## Task goal
Set down the lines below exactly as they stand, please. Go from the first through the one containing "This is because".

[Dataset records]

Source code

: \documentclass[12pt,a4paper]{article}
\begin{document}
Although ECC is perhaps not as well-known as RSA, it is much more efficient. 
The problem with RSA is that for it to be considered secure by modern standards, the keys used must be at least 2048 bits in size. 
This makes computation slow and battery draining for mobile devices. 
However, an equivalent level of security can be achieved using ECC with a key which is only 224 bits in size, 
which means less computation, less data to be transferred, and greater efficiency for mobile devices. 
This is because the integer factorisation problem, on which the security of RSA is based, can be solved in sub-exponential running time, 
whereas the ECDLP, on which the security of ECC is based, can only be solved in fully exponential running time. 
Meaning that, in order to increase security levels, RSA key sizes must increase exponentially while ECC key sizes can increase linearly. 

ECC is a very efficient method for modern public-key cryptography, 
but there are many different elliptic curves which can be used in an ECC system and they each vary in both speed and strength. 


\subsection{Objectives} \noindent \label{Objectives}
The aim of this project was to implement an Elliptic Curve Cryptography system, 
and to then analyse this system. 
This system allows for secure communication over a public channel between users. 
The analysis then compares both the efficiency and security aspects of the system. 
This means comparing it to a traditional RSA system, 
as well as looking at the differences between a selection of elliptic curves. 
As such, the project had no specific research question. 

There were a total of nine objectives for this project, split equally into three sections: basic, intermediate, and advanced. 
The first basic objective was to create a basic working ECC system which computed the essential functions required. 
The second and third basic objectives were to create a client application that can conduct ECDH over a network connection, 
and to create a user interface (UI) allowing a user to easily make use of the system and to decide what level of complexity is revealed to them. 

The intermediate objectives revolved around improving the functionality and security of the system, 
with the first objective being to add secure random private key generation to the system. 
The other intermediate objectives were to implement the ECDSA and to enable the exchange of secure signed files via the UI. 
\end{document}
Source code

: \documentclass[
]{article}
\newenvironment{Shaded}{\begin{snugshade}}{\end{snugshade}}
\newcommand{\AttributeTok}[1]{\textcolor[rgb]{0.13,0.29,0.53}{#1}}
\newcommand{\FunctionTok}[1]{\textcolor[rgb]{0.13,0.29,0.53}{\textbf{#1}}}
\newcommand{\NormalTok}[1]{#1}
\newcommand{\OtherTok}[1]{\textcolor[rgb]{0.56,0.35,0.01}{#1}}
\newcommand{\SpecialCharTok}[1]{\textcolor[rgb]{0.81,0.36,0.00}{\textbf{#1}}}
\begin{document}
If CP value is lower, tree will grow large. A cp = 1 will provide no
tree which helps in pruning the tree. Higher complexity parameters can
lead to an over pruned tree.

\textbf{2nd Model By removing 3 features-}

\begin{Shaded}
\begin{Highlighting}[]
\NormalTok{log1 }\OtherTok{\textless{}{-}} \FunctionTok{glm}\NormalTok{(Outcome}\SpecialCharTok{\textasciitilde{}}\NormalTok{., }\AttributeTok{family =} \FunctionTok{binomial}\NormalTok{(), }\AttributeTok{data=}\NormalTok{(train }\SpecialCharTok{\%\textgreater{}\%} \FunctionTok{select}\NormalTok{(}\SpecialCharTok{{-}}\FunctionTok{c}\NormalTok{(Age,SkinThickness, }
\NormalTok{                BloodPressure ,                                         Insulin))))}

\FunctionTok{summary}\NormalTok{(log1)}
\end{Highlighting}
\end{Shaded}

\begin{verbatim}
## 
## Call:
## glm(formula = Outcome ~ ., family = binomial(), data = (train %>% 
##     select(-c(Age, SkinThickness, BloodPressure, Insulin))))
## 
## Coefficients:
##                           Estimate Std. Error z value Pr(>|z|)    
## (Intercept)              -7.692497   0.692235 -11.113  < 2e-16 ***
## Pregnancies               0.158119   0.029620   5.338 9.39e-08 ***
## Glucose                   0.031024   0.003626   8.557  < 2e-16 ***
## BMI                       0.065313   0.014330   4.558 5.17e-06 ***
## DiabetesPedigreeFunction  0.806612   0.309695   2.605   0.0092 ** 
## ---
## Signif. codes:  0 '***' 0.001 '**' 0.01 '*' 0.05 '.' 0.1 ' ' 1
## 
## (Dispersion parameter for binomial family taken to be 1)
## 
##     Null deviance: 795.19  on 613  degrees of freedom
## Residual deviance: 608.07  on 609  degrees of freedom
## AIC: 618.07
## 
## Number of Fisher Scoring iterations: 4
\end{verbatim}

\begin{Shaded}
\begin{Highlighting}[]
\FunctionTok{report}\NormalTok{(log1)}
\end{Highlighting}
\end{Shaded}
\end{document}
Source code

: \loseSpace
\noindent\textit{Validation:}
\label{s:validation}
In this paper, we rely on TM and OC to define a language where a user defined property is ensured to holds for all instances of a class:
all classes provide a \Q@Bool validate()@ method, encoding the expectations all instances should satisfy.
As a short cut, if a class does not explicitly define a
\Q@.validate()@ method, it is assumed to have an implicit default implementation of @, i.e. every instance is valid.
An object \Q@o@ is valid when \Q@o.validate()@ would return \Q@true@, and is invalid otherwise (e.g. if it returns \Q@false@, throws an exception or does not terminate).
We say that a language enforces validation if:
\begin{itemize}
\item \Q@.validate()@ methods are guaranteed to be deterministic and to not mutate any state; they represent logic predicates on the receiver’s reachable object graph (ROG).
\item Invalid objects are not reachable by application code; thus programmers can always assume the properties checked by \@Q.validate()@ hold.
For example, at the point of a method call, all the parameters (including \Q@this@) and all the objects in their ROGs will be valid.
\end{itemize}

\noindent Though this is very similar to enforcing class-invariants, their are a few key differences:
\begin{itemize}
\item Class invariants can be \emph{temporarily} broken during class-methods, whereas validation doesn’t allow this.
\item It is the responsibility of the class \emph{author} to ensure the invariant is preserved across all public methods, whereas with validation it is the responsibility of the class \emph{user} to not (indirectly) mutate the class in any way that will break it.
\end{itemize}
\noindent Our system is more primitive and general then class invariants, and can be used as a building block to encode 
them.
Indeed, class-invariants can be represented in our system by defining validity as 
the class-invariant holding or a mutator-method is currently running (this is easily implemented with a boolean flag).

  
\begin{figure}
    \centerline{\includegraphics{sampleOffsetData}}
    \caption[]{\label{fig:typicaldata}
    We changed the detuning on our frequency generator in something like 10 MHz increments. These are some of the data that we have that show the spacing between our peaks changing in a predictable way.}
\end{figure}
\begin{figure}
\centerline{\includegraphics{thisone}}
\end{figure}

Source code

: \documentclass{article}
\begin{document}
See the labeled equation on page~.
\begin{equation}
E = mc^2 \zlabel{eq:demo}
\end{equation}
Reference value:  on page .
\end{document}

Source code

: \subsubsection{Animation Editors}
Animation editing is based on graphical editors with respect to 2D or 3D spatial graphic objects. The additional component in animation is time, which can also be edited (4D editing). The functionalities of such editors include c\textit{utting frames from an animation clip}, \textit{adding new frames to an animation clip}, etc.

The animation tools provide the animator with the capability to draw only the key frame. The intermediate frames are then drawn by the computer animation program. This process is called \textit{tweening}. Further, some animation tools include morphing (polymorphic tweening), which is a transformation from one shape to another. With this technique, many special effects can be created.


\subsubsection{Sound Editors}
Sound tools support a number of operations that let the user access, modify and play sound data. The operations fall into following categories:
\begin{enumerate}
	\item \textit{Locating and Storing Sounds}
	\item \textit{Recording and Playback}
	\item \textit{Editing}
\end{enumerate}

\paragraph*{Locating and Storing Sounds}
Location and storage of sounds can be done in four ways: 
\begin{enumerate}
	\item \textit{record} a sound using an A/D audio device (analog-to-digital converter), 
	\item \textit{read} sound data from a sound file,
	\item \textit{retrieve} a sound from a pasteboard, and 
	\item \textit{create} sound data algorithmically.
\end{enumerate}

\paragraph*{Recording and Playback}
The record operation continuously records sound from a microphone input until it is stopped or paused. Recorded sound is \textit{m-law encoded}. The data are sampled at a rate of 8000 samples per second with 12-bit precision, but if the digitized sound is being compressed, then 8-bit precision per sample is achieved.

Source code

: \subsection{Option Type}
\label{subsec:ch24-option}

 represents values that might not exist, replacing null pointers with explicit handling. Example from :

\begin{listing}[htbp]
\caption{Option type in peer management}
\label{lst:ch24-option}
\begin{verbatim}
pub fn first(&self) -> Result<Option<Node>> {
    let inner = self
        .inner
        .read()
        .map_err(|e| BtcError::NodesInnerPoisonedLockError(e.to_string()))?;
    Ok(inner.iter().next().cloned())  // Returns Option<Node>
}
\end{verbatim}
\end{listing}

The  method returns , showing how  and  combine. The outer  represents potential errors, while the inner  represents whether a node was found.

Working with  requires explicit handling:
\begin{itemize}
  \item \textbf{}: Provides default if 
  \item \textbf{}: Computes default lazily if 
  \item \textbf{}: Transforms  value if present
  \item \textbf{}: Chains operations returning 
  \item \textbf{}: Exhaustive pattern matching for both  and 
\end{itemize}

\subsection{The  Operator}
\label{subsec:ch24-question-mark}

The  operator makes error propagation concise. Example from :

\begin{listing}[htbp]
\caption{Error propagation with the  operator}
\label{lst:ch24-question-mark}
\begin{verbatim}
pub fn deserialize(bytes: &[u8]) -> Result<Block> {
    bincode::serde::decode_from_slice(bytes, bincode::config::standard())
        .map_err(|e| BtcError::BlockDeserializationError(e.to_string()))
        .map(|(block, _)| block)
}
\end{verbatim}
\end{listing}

## Solution to the problem
Source code

: \documentclass[12pt,a4paper]{article}
\begin{document}
Although ECC is perhaps not as well-known as RSA, it is much more efficient. 
The problem with RSA is that for it to be considered secure by modern standards, the keys used must be at least 2048 bits in size. 
This makes computation slow and battery draining for mobile devices. 
However, an equivalent level of security can be achieved using ECC with a key which is only 224 bits in size, 
which means less computation, less data to be transferred, and greater efficiency for mobile devices. 
This is because the integer factorisation problem, on which the security of RSA is based, can be solved in sub-exponential running time, 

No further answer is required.